West African equity markets were held back by political headwinds in West Africa, as investors in Cote d’Ivoire watched from afar as the confrontation between Gbagbo and the popular Outtara continued. President Gbagbo has thus far refused to step down as president of the country despite persistent lobbying from international governments and African nations across the region. Fear of renewed civil war is mounting as a UN convoy was attacked and Ivorians flee to neighbouring countries, most notably Liberia. Of note, Cote d’Ivoire defaulted on the coupon payment on its recently renegotiated CI Eurobond as the price fell -34.7% from a high of 64.089 in Oct 2010 to 41.875 by year end. Shifting to Ghana, the long anticipated Jubilee Oil Field began production with output expected to rise above 100,000 bpd by end of April. Fan Milk successfully listed additional shares following a 5:1 bonus issue which ought to result in improved trading volumes. In other action, Total Petroleum Ghana released 9M10 results which revealed a +42.3% increase in earnings whilst 9M10 results from Aluworks continued to show a loss. In Nigeria, oil production rose to 100,000 bpd – the highest level in four years – while inflation slowed to 12.8% in November. In capital markets related news, Flour Mills successfully raised USD 250m through a bond issue at 12% fixed over 5 years whilst UBA announced that its USD130m bond issue was fully taken up by the market. On the final day of the year, AMCON issued a USD 6.8bn “Consideration” Bond which we believe is very positive for the country and places the banking sector in a strong capital position entering 2011. Of note, Nigeria delayed the placing of a USD 500m Eurobond until January 2011 citing “unfavourable international market conditions, particularly the debt crisis in Europe” although we believe the nation is experiencing difficulties when attempting to explain away the dwindling excess crude account in light of rising crude oil prices.
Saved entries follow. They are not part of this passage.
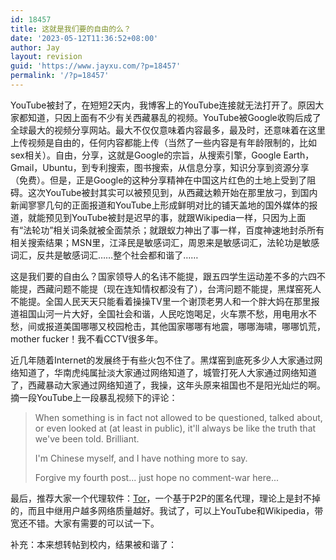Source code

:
 ```yaml
---
id: 18457
title: 这就是我们要的自由的么？
date: '2023-05-12T11:36:52+08:00'
author: Jay
layout: revision
guid: 'https://www.jayxu.com/?p=18457'
permalink: '/?p=18457'
---
```


<!-- wp:paragraph -->
<p>YouTube被封了，在短短2天内，我博客上的YouTube连接就无法打开了。原因大家都知道，只因上面有不少有关西藏暴乱的视频。YouTube被Google收购后成了全球最大的视频分享网站。最大不仅仅意味着内容最多，最及时，还意味着在这里上传视频是自由的，任何内容都能上传（当然了一些内容是有年龄限制的，比如sex相关）。自由，分享，这就是Google的宗旨，从搜索引擎，Google Earth，Gmail，Ubuntu，到专利搜索，图书搜索，从信息分享，知识分享到资源分享（免费）。但是，正是Google的这种分享精神在中国这片红色的土地上受到了阻碍。这次YouTube被封其实可以被预见到，从西藏达赖开始在那里放刁，到国内新闻寥寥几句的正面报道和YouTube上形成鲜明对比的铺天盖地的国外媒体的报道，就能预见到YouTube被封是迟早的事，就跟Wikipedia一样，只因为上面有“法轮功”相关词条就被全面禁杀；就跟蚁力神出了事一样，百度神速地封杀所有相关搜索结果；MSN里，江泽民是敏感词汇，周恩来是敏感词汇，法轮功是敏感词汇，反共是敏感词汇……整个社会都和谐了……</p>
<!-- /wp:paragraph -->

<!-- wp:paragraph -->
<p>这是我们要的自由么？国家领导人的名讳不能提，跟五四学生运动差不多的六四不能提，西藏问题不能提（现在连知情权都没有了），台湾问题不能提，黑煤窑死人不能提。全国人民天天只能看着操操TV里一个谢顶老男人和一个胖大妈在那里报道祖国山河一片大好，全国社会和谐，人民吃饱喝足，火车票不愁，用电用水不愁，间或报道美国哪哪又校园枪击，其他国家哪哪有地震，哪哪海啸，哪哪饥荒，mother fucker！我不看CCTV很多年。</p>
<!-- /wp:paragraph -->

<!-- wp:paragraph -->
<p>近几年随着Internet的发展终于有些火包不住了。黑煤窑到底死多少人大家通过网络知道了，华南虎纯属扯淡大家通过网络知道了，城管打死人大家通过网络知道了，西藏暴动大家通过网络知道了，我操，这年头原来祖国也不是阳光灿烂的啊。摘一段YouTube上一段暴乱视频下的评论：</p>
<!-- /wp:paragraph -->

<!-- wp:quote -->
<blockquote class="wp-block-quote"><!-- wp:paragraph -->
<p>When something is in fact not allowed to be questioned, talked about, or even looked at (at least in public), it'll always be like the truth that we've been told. Brilliant.</p>
<!-- /wp:paragraph -->

<!-- wp:paragraph -->
<p>I'm Chinese myself, and I have nothing more to say.</p>
<!-- /wp:paragraph -->

<!-- wp:paragraph -->
<p>Forgive my fourth post... just hope no comment-war here...</p>
<!-- /wp:paragraph --></blockquote>
<!-- /wp:quote -->

<!-- wp:paragraph -->
<p>最后，推荐大家一个代理软件：<a href="https://www.torproject.org/download/download-easy.html.en" target="_blank" rel="noopener">Tor</a>，一个基于P2P的匿名代理，理论上是封不掉的，而且中继用户越多网络质量越好。我试了，可以上YouTube和Wikipedia，带宽还不错。大家有需要的可以试一下。</p>
<!-- /wp:paragraph -->

<!-- wp:paragraph -->
<p>补充：本来想转帖到校内，结果被和谐了：</p>
<!-- /wp:paragraph -->

<!-- wp:gallery {"linkTo":"attachment"} -->
<figure class="wp-block-gallery has-nested-images columns-default is-cropped"><!-- wp:image {"id":312,"linkDestination":"custom"} -->
<figure class="wp-block-image"><a href="http://jayxu.com/log/wp-content/uploads/2008/03/ss.png"><img src="http://jayxu.com/log/wp-content/uploads/2008/03/ss.png" alt="" class="wp-image-312"/></a></figure>
<!-- /wp:image --></figure>
<!-- /wp:gallery -->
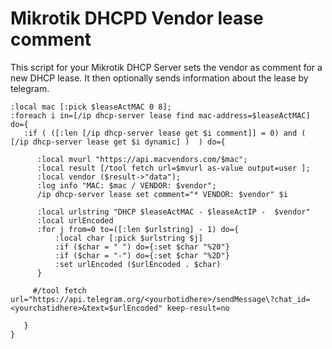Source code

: # Mikrotik DHCPD Vendor lease comment
 

This script for your Mikrotik DHCP Server sets the vendor as comment for a new DHCP lease.
It then optionally sends information about the lease by telegram.

```
:local mac [:pick $leaseActMAC 0 8];
:foreach i in=[/ip dhcp-server lease find mac-address=$leaseActMAC] do={
   :if ( ([:len [/ip dhcp-server lease get $i comment]] = 0) and ( [/ip dhcp-server lease get $i dynamic] )  ) do={

      :local mvurl "https://api.macvendors.com/$mac";
      :local result [/tool fetch url=$mvurl as-value output=user ];
      :local vendor ($result->"data");
      :log info "MAC: $mac / VENDOR: $vendor";
      /ip dhcp-server lease set comment="* VENDOR: $vendor" $i

      :local urlstring "DHCP $leaseActMAC - $leaseActIP -  $vendor"
      :local urlEncoded
      :for j from=0 to=([:len $urlstring] - 1) do={ 
          :local char [:pick $urlstring $j]
          :if ($char = " ") do={:set $char "%20"}
          :if ($char = "-") do={:set $char "%2D"}
          :set urlEncoded ($urlEncoded . $char)    
      }
 
     #/tool fetch url="https://api.telegram.org/<yourbotidhere>/sendMessage\?chat_id=<yourchatidhere>&text=$urlEncoded" keep-result=no

   }
}
```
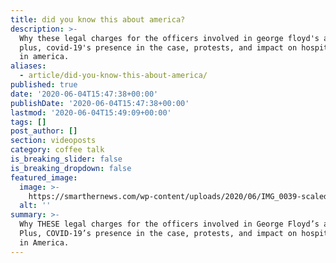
 ```yaml
---
title: did you know this about america?
description: >-
  Why these legal charges for the officers involved in george floyd's arrest -
  plus, covid-19's presence in the case, protests, and impact on hospital visits
  in america.
aliases:
  - article/did-you-know-this-about-america/
published: true
date: '2020-06-04T15:47:38+00:00'
publishDate: '2020-06-04T15:47:38+00:00'
lastmod: '2020-06-04T15:49:09+00:00'
tags: []
post_author: []
section: videoposts
category: coffee talk
is_breaking_slider: false
is_breaking_dropdown: false
featured_image:
  image: >-
    https://smarthernews.com/wp-content/uploads/2020/06/IMG_0039-scaled-e1591285735137-938x1024.jpg
  alt: ''
summary: >-
  Why THESE legal charges for the officers involved in George Floyd’s arrest –
  Plus, COVID-19’s presence in the case, protests, and impact on hospital visits
  in America.
---
```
East African equities exhibited mixed performance on the month

East African equity markets were highlighted by the successful issuance of Brasseries et Limonaderies due Rwanda (“Bralirwa”). Bralirwa was the first equity listing on the Rwanda Stock Exchange and is the first of several other proposed listings for this exchange. The offer size was small at USD 29.5m although the company now maintains a market capitalisation of approximately USD118m, an attractive PER of 10.6x (2009), dividend yield of 9.1% (2009) and EBITDA margins of 28%. Of note, we witnessed significant foreign interest via local brokers in Rwanda. Other potential candidates that are rumoured to be considering a possible Rwandan listing in 2011 include Banque de Kigali, Banque Commerciale Du Rwanda and MTN Rwanda. In Kenya, the price war amongst mobile operators continues to escalate. Industry earnings are now under significant pressure as operators explore other areas of revenue including data. This is having a wider impact across the TMT space as indicated by this month’s profit warning from Access Kenya as the company is expecting a 25% decrease in FY11 earnings. Shifting gears, Kenya Power and Lighting successfully concluded its rights offer, Safaricom raised USD 55m in the second tranche of its Medium Term Note Programme and CFC Kenya is looking to raise USD 30m via a second bond issue. In Mauritius, strong tourist arrivals resulted in improved market sentiment with Air Mauritius stating that it had benefitted from a +15% increase in 3Q10 traffic. Although inflation rose to 3.9%, the Mauritius Central Bank left its benchmark interest rate unchanged at 4.75%.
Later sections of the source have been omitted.